Theoretical study of solvent-mediated Ising-like system: A study for future nanotechnology

TL;DR

This paper presents a theoretical analysis of a one-dimensional solute system in granular solvent, revealing periodic and decaying directional properties akin to Ising models, with implications for nanotechnology development.

Contribution

It introduces a novel theoretical framework for understanding solvent-mediated directional interactions in nano-systems, highlighting potential applications in nanotechnology.

Findings

Directional properties depend on solute distance

Periodic change between ferromagnetic-like and antiferromagnetic-like states

Directional correlations decay with increasing distance

Abstract

We theoretically study physical properties of one-dimensionally and regularly placed solutes.
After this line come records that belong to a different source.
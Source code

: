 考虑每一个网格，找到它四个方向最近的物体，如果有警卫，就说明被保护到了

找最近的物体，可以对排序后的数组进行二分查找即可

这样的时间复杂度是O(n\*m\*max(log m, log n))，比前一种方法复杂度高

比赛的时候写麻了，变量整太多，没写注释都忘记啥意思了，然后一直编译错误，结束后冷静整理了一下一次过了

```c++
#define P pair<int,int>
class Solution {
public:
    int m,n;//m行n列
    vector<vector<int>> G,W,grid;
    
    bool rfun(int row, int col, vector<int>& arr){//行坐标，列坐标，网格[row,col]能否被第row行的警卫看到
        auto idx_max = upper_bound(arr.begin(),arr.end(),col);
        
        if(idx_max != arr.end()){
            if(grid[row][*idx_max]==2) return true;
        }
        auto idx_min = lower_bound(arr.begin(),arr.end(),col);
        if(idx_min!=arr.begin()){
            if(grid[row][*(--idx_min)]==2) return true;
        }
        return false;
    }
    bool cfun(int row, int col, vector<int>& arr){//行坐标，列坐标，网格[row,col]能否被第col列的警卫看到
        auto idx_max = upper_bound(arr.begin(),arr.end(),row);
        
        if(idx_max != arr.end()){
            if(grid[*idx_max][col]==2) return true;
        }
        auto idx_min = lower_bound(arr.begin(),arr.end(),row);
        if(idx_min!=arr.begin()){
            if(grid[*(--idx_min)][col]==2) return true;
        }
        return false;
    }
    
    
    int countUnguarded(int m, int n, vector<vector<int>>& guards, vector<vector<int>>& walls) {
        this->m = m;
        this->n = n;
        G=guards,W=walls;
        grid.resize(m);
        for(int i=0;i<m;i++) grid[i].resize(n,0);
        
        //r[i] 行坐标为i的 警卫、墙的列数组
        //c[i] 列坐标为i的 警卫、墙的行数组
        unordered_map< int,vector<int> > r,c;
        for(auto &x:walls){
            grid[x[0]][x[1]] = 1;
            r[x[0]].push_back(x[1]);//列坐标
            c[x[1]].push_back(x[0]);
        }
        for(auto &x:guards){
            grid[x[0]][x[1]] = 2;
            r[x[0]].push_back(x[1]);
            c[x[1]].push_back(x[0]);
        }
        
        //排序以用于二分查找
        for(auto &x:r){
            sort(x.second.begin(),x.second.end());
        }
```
The solute is rigid-body, has arrow-like shape, and changes its direction up or down. If the solutes are immersed in continuum solvent, nothing happens in the system. However, the property of the directions differs in granular solvent (e.g., hard-sphere solvent). Depending on distance between the nearest-neighbor solutes, the directional property periodically changes as follows: "ferromagnetic-like" \leftrightarrow "random" \leftrightarrow "antiferromagnetic-like". Furthermore, the directional property decays into "random" as the distance increases. Studying a newly created nano-system theoretically, it is able to discover a new or interesting property hiding in nano-material world. We believe that such an approach gives physics research a new direction and contributes to nanotechnology.